Mas esse trabalho do diretor Christopher Nolan
certamente é o recordista na prova de "filme que me
fez chorar mais rápido". Espero que isso mude ano que
vem e Bryan Singer nos traga o filme definitivo do Homem de Aço.
Como o título já diz, o filme conta a história
da origem do Cavaleiro das Trevas. Aqui, um herói ainda sem
muita experiência, um exímio lutador mas que ainda
falta a ele uma maior capacidade de raciocínio e de investigação.
Ao invés de repetir o grande erro de Tim Burton e Joel Schumacher,
que fizeram filmes contando as origens dos vilões sem se
preocupar muito com a do herói, o diretor investe em em seu
protagonista para mostrar o Batman em si apenas na segunda metade
do filme. Uma tática que já tinha se mostrado certeira
em HOMEM-ARANHA e, claro, SUPERMAN. Mas Nolan mostra-se um exímio
diretor não apenas na narrativa mas também na fotografia
e direção de arte realistas, e nos efeitos visuais.
Esses se misturam de forma genial onde perde-se a noção
de o que é efeito e o que é realidade, dando a impressão
de que estamos vendo um filme livre de tal ferramenta. Mas não
é assim que todo grande diretor usa?
Um
comentário que ouvi nas conversas entre os fãs de
quadrinhos é que quando se tem um elenco grandioso é
porque o estúdio quer esconder a pouca substância com
aparência. Tudo bem que um bom elenco às vezes ajuda
muito um filme ruim, mas aqui todos os atores servem a um propósito
maior. Não há exageros para tentar roubar a cena.
Há sim, personagens bens construídos e carismáticos
que constróem uma grande aventura. Desde o preocupado Alfred
de Michael Caine ao perverso Jonathan Crane de
Cillian Murphy, uma boa surpresa como o Espantalho,
com doses precisas de frieza e loucura. O Ra's Al Ghul de Ken
Watanabe mostra uma impassividade assustadora, assim como
seus momentos de fúria e ainda um toque de nobreza, que ele
já tinha mostrado como uma das poucas qualidades de O ÚLTIMO
SAMURAI. Morgan Freeman e Rutger Hauer
se divertem ao máximo com seus pequenos papéis. O
difícil vai ser reunir todos esses profissionais para um
próximo filme já que Christian Bale
é o único com um contrato assinado com o estúdio
para uma continuação.
O
que nos leva a Bale, uma escolha inspirada para o protagonista.

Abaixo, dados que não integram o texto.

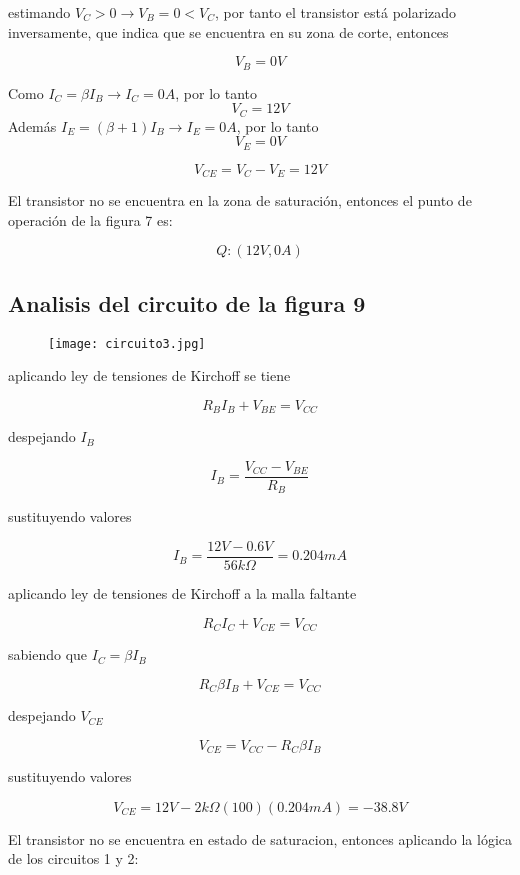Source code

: \documentclass[10pt, a4paper]{article}
\begin{document}
    estimando $V_C > 0 \rightarrow V_B = 0 < V_C$, por tanto el transistor está polarizado inversamente, que indica que se encuentra en su zona de corte, entonces

    $$V_B = 0V$$

    Como $I_C = \beta I_B \longrightarrow I_C = 0A$, por lo tanto
    $$V_C = 12V$$
    Además $I_E = (\beta + 1)I_B \longrightarrow I_E = 0A$, por lo tanto
    $$V_E = 0V$$

    $$V_{CE} = V_C - V_E = 12V$$

    El transistor no se encuentra en la zona de saturación, entonces el punto de operación de la figura 7 es:

    $$Q : (12V, 0A)$$

    \subsection{Analisis del circuito de la figura 9}

    \begin{figure}[h!]
        \centering
        \texttt{[image: circuito3.jpg]}
    \end{figure}

    aplicando ley de tensiones de Kirchoff se tiene

    $$R_BI_B + V_{BE} = V_{CC}$$

    despejando $I_B$

    $$I_B = \frac{V_{CC} - V_{BE}}{R_B}$$

    sustituyendo valores

    $$I_B = \frac{12V - 0.6V}{56k\Omega} = 0.204mA$$

    aplicando ley de tensiones de Kirchoff a la malla faltante

    $$R_CI_C + V_{CE} = V_{CC}$$

    sabiendo que $I_C = \beta I_B$

    $$R_C\beta I_B + V_{CE} = V_{CC}$$

    despejando $V_{CE}$

    \begin{equation}
        V_{CE} = V_{CC} - R_C\beta I_B
    \end{equation}

    sustituyendo valores

    $$V_{CE} = 12V - 2k\Omega (100) (0.204mA) = -38.8V$$

    El transistor no se encuentra en estado de saturacion, entonces aplicando la lógica de los circuitos 1 y 2:
\end{document}
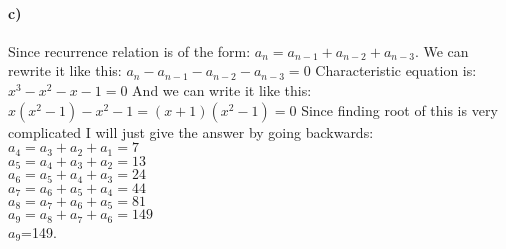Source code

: \documentclass[12pt]{article}
\begin{document}
\paragraph{c)}
Since recurrence relation is of the form: $a_{n}=a_{n-1}+a_{n-2}+a_{n-3}$. We can rewrite it like this: $a_{n}-a_{n-1}-a_{n-2}-a_{n-3}=0$ Characteristic equation is: $ x^3-x^2-x-1=0$ And we can write it like this: $x(x^2-1)-x^2-1=(x+1)(x^2-1)=0$ Since finding root of this is very complicated I will just give the answer by going backwards:\\
$a_4=a_3+a_2+a_1=7$\\
$a_5=a_4+a_3+a_2=13$\\
$a_6=a_5+a_4+a_3=24$\\
$a_7=a_6+a_5+a_4=44$\\
$a_8=a_7+a_6+a_5=81$\\
$a_9=a_8+a_7+a_6=149$\\
$a_9$=149.
\end{document}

Não sei se foi ao ver a performance dele em SHAFT ou PSICOPATA
AMERICANO que me levou a acreditar que ele seria perfeito para o
papel. Seu Bruce Wayne consegue ter todas as camadas necessárias
da personagem. Esteja ele se comportando como o playboy, como o
homem com uma missão ou como o Batman em si. Vê-se
nos olhos de Bale, em seu jeito contido e humor sarcástico,
que existe muito mais ali que um mero herdeiro. E é impressionante
vê-lo na forma física que conseguiu em pouco mais de
60 dias após o término das filmagens de O OPERÁRIO,
onde o ator perdeu 30 kg para o papel de um homem com insônia
há quase um ano (clique aqui
para conferir o look do rapaz naquele filme). Depois, ele ganhou
50 kg para viver o herói da DC Comics.
Foi
bom entrarmos no assunto dos olhos porque esta é uma grande
vantagem que uma versão cinematográfica do Batman
tem sobre o Homem-Aranha, por exemplo. Repare: o papel mais ingrato
em X-MEN é o de James Marsden, o Ciclope. Nenhum dos outros
mutantes usa uma máscara no filme. O Superman não
usa uma máscara mas usa apenas um par de óculos para
esconder sua identidade. Ele se preocupa em disfarçar justamente
seus olhos! Porque é quando conseguimos ver os olhos do herói
que temos acesso a seus verdadeiros sentimentos, a janela para a
alma. Repare como é difícil para Marsden mostrar sua
tristeza durante o final de X-MEN 2. Ou como
nos momentos mais vitais do filme, Peter Parker abre mão
de sua identidade secreta em HOMEM-ARANHA
2, cuja máscara cobre completamente suas feições.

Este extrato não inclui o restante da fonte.